**Directions:**
Provide only the number of lines below that contain the word "narrativas".

################

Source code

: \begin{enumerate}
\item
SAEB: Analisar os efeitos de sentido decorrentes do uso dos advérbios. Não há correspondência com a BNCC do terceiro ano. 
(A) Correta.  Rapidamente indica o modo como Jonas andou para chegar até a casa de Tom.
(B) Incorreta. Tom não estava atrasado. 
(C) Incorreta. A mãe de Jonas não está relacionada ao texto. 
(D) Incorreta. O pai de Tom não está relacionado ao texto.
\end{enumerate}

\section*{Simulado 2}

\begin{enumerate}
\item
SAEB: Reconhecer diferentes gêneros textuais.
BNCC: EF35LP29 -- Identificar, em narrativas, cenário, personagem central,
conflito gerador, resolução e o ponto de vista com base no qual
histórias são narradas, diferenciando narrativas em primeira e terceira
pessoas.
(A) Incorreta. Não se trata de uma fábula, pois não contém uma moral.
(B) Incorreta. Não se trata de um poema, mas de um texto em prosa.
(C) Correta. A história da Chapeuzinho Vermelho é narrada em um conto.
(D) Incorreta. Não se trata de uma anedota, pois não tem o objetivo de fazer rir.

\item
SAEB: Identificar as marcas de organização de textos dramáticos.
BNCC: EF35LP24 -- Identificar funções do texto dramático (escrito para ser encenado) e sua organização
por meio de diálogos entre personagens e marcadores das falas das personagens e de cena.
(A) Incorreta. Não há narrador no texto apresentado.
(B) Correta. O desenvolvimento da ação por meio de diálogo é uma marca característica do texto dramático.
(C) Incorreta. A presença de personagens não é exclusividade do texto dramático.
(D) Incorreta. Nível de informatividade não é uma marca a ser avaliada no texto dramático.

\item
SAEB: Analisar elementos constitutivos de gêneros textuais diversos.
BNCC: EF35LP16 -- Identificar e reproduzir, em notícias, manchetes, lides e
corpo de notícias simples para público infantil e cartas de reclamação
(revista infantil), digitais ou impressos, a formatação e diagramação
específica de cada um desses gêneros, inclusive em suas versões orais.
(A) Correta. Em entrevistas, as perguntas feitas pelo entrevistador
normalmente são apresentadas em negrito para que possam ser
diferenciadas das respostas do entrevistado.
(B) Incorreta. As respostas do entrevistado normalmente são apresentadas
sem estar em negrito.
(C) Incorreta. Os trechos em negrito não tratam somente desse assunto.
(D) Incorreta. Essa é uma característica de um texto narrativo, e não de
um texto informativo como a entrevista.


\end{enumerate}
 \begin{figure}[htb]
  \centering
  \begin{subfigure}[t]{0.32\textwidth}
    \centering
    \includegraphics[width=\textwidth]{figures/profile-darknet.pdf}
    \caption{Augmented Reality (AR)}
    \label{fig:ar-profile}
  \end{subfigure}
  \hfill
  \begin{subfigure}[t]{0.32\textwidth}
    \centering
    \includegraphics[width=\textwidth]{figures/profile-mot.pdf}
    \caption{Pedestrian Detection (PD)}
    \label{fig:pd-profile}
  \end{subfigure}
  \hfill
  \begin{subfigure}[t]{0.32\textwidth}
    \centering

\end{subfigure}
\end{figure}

################

**Result of this exercise:**
2